中文
Published date:2014-09-22    Provided by:School of Science
 Title: Optimization Models and Methodologies for Binary/Integer Matrix Factorization

Guest Speaker: Prof. Peng Jiming (University of Houston, USA)

Time: 2014-7-25, 10:30 - 12:00

Location: Room 7215, School of Science  


Content & Introduction:

In general, binary/integer matrix factorization (BMF/IMF) refers to the problem of finding a matrix product of two binary low rank matrices such that the difference between the matrix product and a given binary matrix is minimal. BMF has served as an important tool in dimension reduction for high-dimensional data sets with binary attributes and been successfully applied in myriad applications.  BMF has been studied and many results have been reported. However, even for the very specific case where both the involved matrices are of rank 1, how to obtain a good approximation effectively remains a challenge.

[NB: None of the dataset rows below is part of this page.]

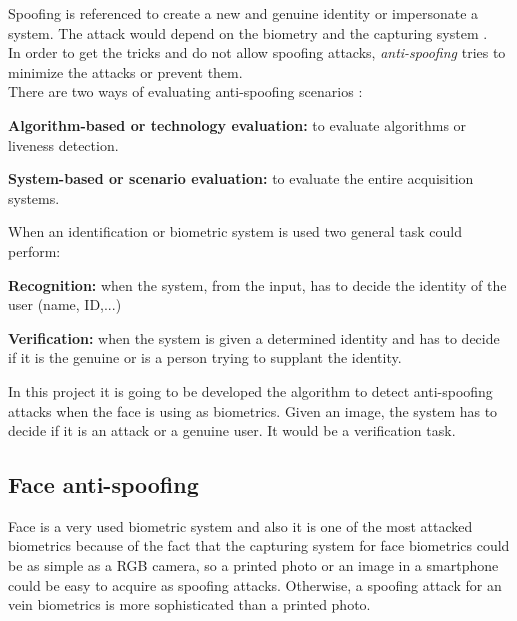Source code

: Spoofing is referenced to create a new and genuine identity or impersonate a system. The attack would depend on the biometry and the capturing system \cite{Spoofing_survey}.\\

In order to get the tricks and do not allow spoofing attacks, \textit{anti-spoofing} tries to minimize the attacks or prevent them.\\

There are two ways of evaluating anti-spoofing scenarios \cite{Spoofing_survey}:
\begin{description}[noitemsep,topsep=8pt,parsep=0pt,partopsep=20pt]
\item \textbf{Algorithm-based or technology evaluation:} to evaluate algorithms or liveness detection.
\item \textbf{System-based or scenario evaluation:} to evaluate the entire acquisition systems.
\end{description}

When an identification or biometric system is used two general task could perform:
\begin{description}[noitemsep,topsep=8pt,parsep=0pt,partopsep=20pt]
\item \textbf{Recognition:} when the system, from the input, has to decide the identity of the user (name, ID,...)
\item \textbf{Verification:} when the system is given a determined identity and has to decide if it is the genuine or is a person trying to supplant the identity.
\end{description}

In this project it is going to be developed the algorithm to detect anti-spoofing attacks when the face is using as biometrics. Given an image, the system has to decide if it is an attack or a genuine user. It would be a verification task.\\

\subsection{Face anti-spoofing}
Face is a very used biometric system and also it is one of the most attacked biometrics because of the fact that the capturing system for face biometrics could be as simple as a RGB camera, so a printed photo or an image in a smartphone could be easy to acquire as spoofing attacks. Otherwise, a spoofing attack for an vein biometrics is more sophisticated than a printed photo.\\

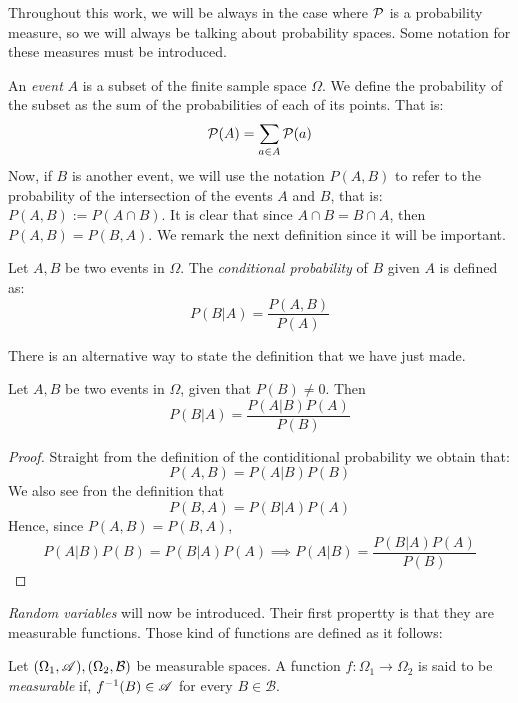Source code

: Throughout this work, we will be always in the case where $\mathcal{P}$ is a probability measure, so we will always be talking about probability spaces. Some notation for these measures must be introduced.

An \emph{event} $A$ is a subset of the finite sample space $\Omega$. We define the probability of the subset as the sum of the probabilities of each of its points. That is:
$$
\mathcal{P}(A) = \sum_{a \in A}\mathcal{P}(a)
$$
Now, if $B$ is another event, we will use the notation $P(A,B)$
 to refer to the probability of the intersection of the events $A$ and $B$, that is: $P(A,B) := P(A\cap B)$. It is clear that since $A \cap B = B \cap A$, then $P(A,B) = P(B,A)$. We remark the next definition since it will be important.

\begin{ndef}
Let $A,B$ be two events in $\Omega$. The \emph{conditional probability} of $B$ given $A$ is defined as:
$$
P(B|A) = \frac{P(A,B)}{P(A)}
$$
\end{ndef}




There is an alternative way to state the definition that we have just made.

\begin{nth}
Let $A,B$ be two events in $\Omega$, given that $P(B) \neq 0$. Then
$$
P(B|A) = \frac{P(A|B) P(A)}{P(B)}
$$
\end{nth}
\begin{proof}
Straight from the definition of the contiditional probability we obtain that:
$$
P(A,B) = P(A|B)P(B)
$$
We also see fron the definition that
$$
P(B,A) = P(B|A)P(A)
$$
Hence, since $P(A,B) = P(B,A)$,
$$
P(A|B)P(B) = P(B|A)P(A) \implies P(A|B) = \frac{P(B|A)P(A)}{P(B)}
$$
\end{proof}




\emph{Random variables} will now be introduced. Their first propertty is that they are measurable functions. Those kind of functions are defined as it follows:

\begin{ndef}
Let $(\Omega_1, \mathscr{A}),(\Omega_2, \mathcal B)$ be measurable spaces. A function $f: \Omega_1 \to \Omega_2$ is said to be \emph{measurable} if, $f^{-1}(B) \in \mathscr{A}$ for every $B \in \mathcal B$.
\end{ndef}

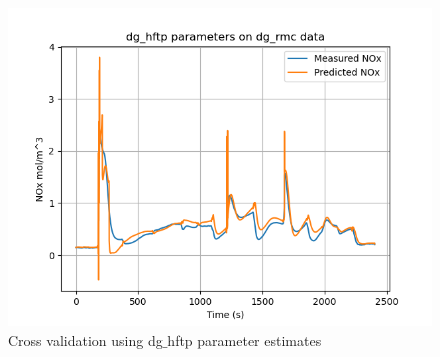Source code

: \begin{figure}[H]
\begin{minipage}{0.33\textwidth}
                \includegraphics[width = \textwidth]{./figs/figs_new_mdl/dg_hftp_dg_rmc.png}
        \end{minipage}
        \caption{Cross validation using dg$\_$hftp parameter estimates}
\end{figure}

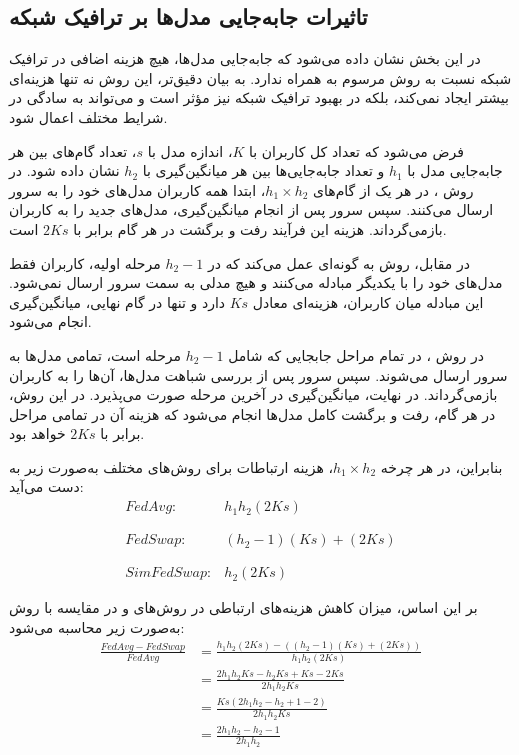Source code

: \subsection{تاثیرات جابه‌جایی مدل‌ها بر ترافیک شبکه}
در این بخش نشان داده می‌شود که
جابه‌جایی مدل‌ها، هیچ هزینه اضافی در ترافیک شبکه نسبت به روش مرسوم  به همراه ندارد. به بیان دقیق‌تر، این روش نه تنها هزینه‌ای بیشتر ایجاد نمی‌کند، بلکه در بهبود ترافیک شبکه نیز مؤثر است و می‌تواند به سادگی در شرایط مختلف اعمال شود. 


فرض می‌شود که تعداد کل کاربران با \(K\)، اندازه مدل با \(s\)، تعداد گام‌های بین هر جابه‌جایی مدل با \(h_1\) و تعداد جابه‌جایی‌ها بین هر میانگین‌گیری با \(h_2\) نشان داده شود.
در روش ، در هر یک از گام‌های \( h_1 \times h_2 \)، ابتدا همه کاربران مدل‌های خود را به سرور ارسال می‌کنند. سپس سرور پس از انجام میانگین‌گیری، مدل‌های جدید را به کاربران بازمی‌گرداند. هزینه این فرآیند رفت و برگشت در هر گام برابر با \( 2Ks \) است.

در مقابل، روش  به گونه‌ای عمل می‌کند که در \( h_2 - 1 \) مرحله اولیه، کاربران فقط مدل‌های خود را با یکدیگر مبادله می‌کنند و هیچ مدلی به سمت سرور ارسال نمی‌شود. این مبادله میان کاربران، هزینه‌ای معادل \( Ks \) دارد و تنها در گام نهایی، میانگین‌گیری انجام می‌شود.

در روش ، در تمام مراحل جابجایی که شامل \( h_2 - 1 \) مرحله است، تمامی مدل‌ها به سرور ارسال می‌شوند. سپس سرور پس از بررسی شباهت مدل‌ها، آن‌ها را به کاربران بازمی‌گرداند. در نهایت، میانگین‌گیری در آخرین مرحله صورت می‌پذیرد. در این روش، در هر گام، رفت و برگشت کامل مدل‌ها انجام می‌شود که هزینه آن در تمامی مراحل برابر با \( 2Ks \) خواهد بود.

بنابراین، در هر چرخه \( h_1 \times h_2 \)، هزینه ارتباطات برای روش‌های مختلف به‌صورت زیر به دست می‌آید:
\begin{equation}
	\begin{array}{ll}
		FedAvg: & h_1h_2 (2Ks)
		\\ \\ \\
		FedSwap: & (h_2-1)(Ks) + (2Ks)
		\\ \\ \\
		SimFedSwap: & h_2(2Ks)
	\end{array}
\end{equation}


بر این اساس، میزان کاهش هزینه‌های ارتباطی در روش‌های  و  در مقایسه با روش  به‌صورت زیر محاسبه می‌شود:
\begingroup
\addtolength{\jot}{0.5em}
\begin{equation}
	\begin{aligned} 
		\frac{FedAvg-FedSwap}{FedAvg}
		&= \frac{h_1h_2(2Ks)-((h_2-1)(Ks)+(2Ks))}{h_1h_2(2Ks)} \\
		&= \frac{2h_1h_2Ks-h_2Ks+Ks-2Ks}{2h_1h_2Ks} \\
		&= \frac{Ks(2h_1h_2 -h_2 +1 -2)}{2h_1h_2Ks} \\
		&= \frac{2h_1h_2 -h_2 -1}{2h_1h_2}
	\end{aligned}
\end{equation}
\endgroup

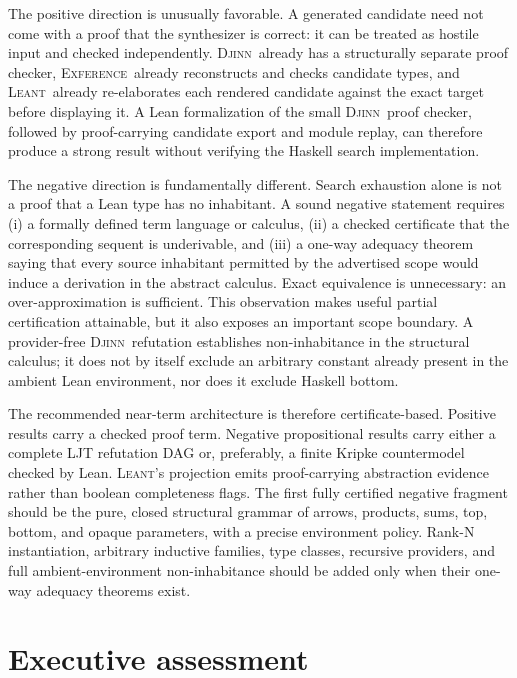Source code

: \documentclass[11pt,letterpaper,openany]{report}
\theoremstyle{definition}
\theoremstyle{remark}
\newcommand{\Djinn}{\textsc{Djinn}}
\newcommand{\Exference}{\textsc{Exference}}
\newcommand{\Leant}{\textsc{Leant}}
\begin{document}
The positive direction is unusually favorable. A generated candidate need not come with a proof that the synthesizer is correct: it can be treated as hostile input and checked independently. \Djinn\ already has a structurally separate proof checker, \Exference\ already reconstructs and checks candidate types, and \Leant\ already re-elaborates each rendered candidate against the exact target before displaying it. A Lean formalization of the small \Djinn\ proof checker, followed by proof-carrying candidate export and module replay, can therefore produce a strong result without verifying the Haskell search implementation.

The negative direction is fundamentally different. Search exhaustion alone is not a proof that a Lean type has no inhabitant. A sound negative statement requires (i) a formally defined term language or calculus, (ii) a checked certificate that the corresponding sequent is underivable, and (iii) a one-way adequacy theorem saying that every source inhabitant permitted by the advertised scope would induce a derivation in the abstract calculus. Exact equivalence is unnecessary: an over-approximation is sufficient. This observation makes useful partial certification attainable, but it also exposes an important scope boundary. A provider-free \Djinn\ refutation establishes non-inhabitance in the structural calculus; it does not by itself exclude an arbitrary constant already present in the ambient Lean environment, nor does it exclude Haskell bottom.

The recommended near-term architecture is therefore certificate-based. Positive results carry a checked proof term. Negative propositional results carry either a complete LJT refutation DAG or, preferably, a finite Kripke countermodel checked by Lean. \Leant's projection emits proof-carrying abstraction evidence rather than boolean completeness flags. The first fully certified negative fragment should be the pure, closed structural grammar of arrows, products, sums, top, bottom, and opaque parameters, with a precise environment policy. Rank-N instantiation, arbitrary inductive families, type classes, recursive providers, and full ambient-environment non-inhabitance should be added only when their one-way adequacy theorems exist.

\tableofcontents
\clearpage
{}

\chapter{Executive assessment}
\label{ch:executive}
\end{document}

   In this talk, we first introduce two specific variants of constrained BMF (CBMF) where the matrix product is required to be binary, and propose alternating update procedures for CBMF. In every iteration of the proposed procedure, we solve a specific binary linear programming (BLP) problem to update the involved matrix argument. We explore the interrelation between the BLP subproblem and clustering to develop an effective 2-approximation algorithm for CBMF when the underlying matrix has a very low rank. The proposed algorithm improves substantially over existing algorithms for BMF in the literature.  For matrices of high rank, we develop a linear-time approximation algorithm for CBMF based on randomization techniques and estimate the solution quality. We present numerical experiments to illustrate the efficacy of the new model and the efficiency of the new algorithms.